Friday, June 13, 2008

Europeans are crazy

The fun fact that I learned this week was that apparently the European explorers that came over to the Americas must have had some major deficiencies in people skills. In every case, the Spanish, French, and English, these explorers were going deep into Indian territory and for some reason thought I would be ok to capture, kill, rape and enslave some of the Natives that they met. Seriously, what were they thinking?! How in the world did they think that by doing this they would be forming good relations with the groups they encountered? It seems that most of these tribes had no problems trading with the Europeans. If that was the case, why didn’t the explorers trade for labor instead of enslaving Indians?
The other interesting thing was that from the very beginning the different European nations were trying to gain an advantage over the others through the Natives. For example, the French trying to blame smallpox on the English in an attempt to increase their own trade. I knew that later on these both sides would use the different Indian groups as allies in the French and Indian War, but it appears that they got the conflict started much earlier.

3 comments:

VPeterson said...

You do have to wonder how ill-informed or pompous the European explorers were to go to a strange place and immediately assume they could take over people who were totally unknown to them.
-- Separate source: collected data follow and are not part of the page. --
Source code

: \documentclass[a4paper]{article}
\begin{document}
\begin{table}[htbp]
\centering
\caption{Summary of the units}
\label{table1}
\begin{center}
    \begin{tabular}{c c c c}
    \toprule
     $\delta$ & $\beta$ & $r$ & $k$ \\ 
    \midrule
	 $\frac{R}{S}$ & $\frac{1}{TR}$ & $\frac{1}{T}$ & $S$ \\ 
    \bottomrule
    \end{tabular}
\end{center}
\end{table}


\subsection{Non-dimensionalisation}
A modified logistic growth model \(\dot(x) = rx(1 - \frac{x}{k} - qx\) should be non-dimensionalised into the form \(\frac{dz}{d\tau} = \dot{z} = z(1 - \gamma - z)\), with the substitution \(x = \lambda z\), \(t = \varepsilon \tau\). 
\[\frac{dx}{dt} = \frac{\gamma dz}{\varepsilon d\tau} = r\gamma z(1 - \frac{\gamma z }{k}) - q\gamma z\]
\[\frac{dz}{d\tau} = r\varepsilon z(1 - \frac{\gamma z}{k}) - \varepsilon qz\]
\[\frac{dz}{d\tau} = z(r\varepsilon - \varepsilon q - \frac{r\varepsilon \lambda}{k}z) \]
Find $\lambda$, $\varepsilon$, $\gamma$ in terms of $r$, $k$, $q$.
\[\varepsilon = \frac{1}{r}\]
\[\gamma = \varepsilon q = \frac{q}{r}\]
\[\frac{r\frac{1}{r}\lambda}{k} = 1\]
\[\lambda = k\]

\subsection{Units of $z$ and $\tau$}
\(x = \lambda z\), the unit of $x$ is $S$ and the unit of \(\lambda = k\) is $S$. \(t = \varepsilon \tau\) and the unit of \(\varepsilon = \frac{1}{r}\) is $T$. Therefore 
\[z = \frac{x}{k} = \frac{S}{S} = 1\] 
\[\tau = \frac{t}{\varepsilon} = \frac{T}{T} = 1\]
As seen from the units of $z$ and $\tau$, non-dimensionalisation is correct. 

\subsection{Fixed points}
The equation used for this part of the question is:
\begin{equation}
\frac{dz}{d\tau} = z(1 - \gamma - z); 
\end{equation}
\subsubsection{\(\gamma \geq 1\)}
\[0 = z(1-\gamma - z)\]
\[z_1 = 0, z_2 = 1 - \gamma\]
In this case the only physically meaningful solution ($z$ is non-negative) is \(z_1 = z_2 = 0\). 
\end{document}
But then again, the Europeans had fought with each other for hundreds of years. And religion was a major contention in Europe for years. Kingdoms revolved around religion, which is why King Henry Viii founded the Church of England to get his way and a divorce. Religion played a major force in history. So I guess it isn't surprising that religion was a major focus when they tried to explore and take over land in the New World. But if you were the European explorers, you might have thought the native peoples had their own religion they didn't want to give up.

Becky Davis said...

I came away from this week's lessons on European invasions with the same feeling. What could have been going through the European's minds? They went to a strange land and decided to make enemies of all the people who were already there. The competition between the Europeans wasn't surprising to me at all though. No one wants to be the biggest failure so they blame problems on the other groups in order to gain just a little bit of self respect back. The stories about the Europeans remind me a lot of quarreling children, only the children are carrying deadly disease and weapons.

COverstreet said...

I too agree that European settlers were quite aloof when it came to thier indian counterparts. as to how and why this detachment from reality and the native american plight came about, i think a strong arguement could be made that Europeans were just simply doing what they had been doing ever since the Crusades. By detaching themselves from the Indians and treating thier relationship as one of subserviancy rather than mutual agreement, they were able to run thier oversees possessions in a much more business-like manner, thus being able to conviently sweep the yucky things under the rug.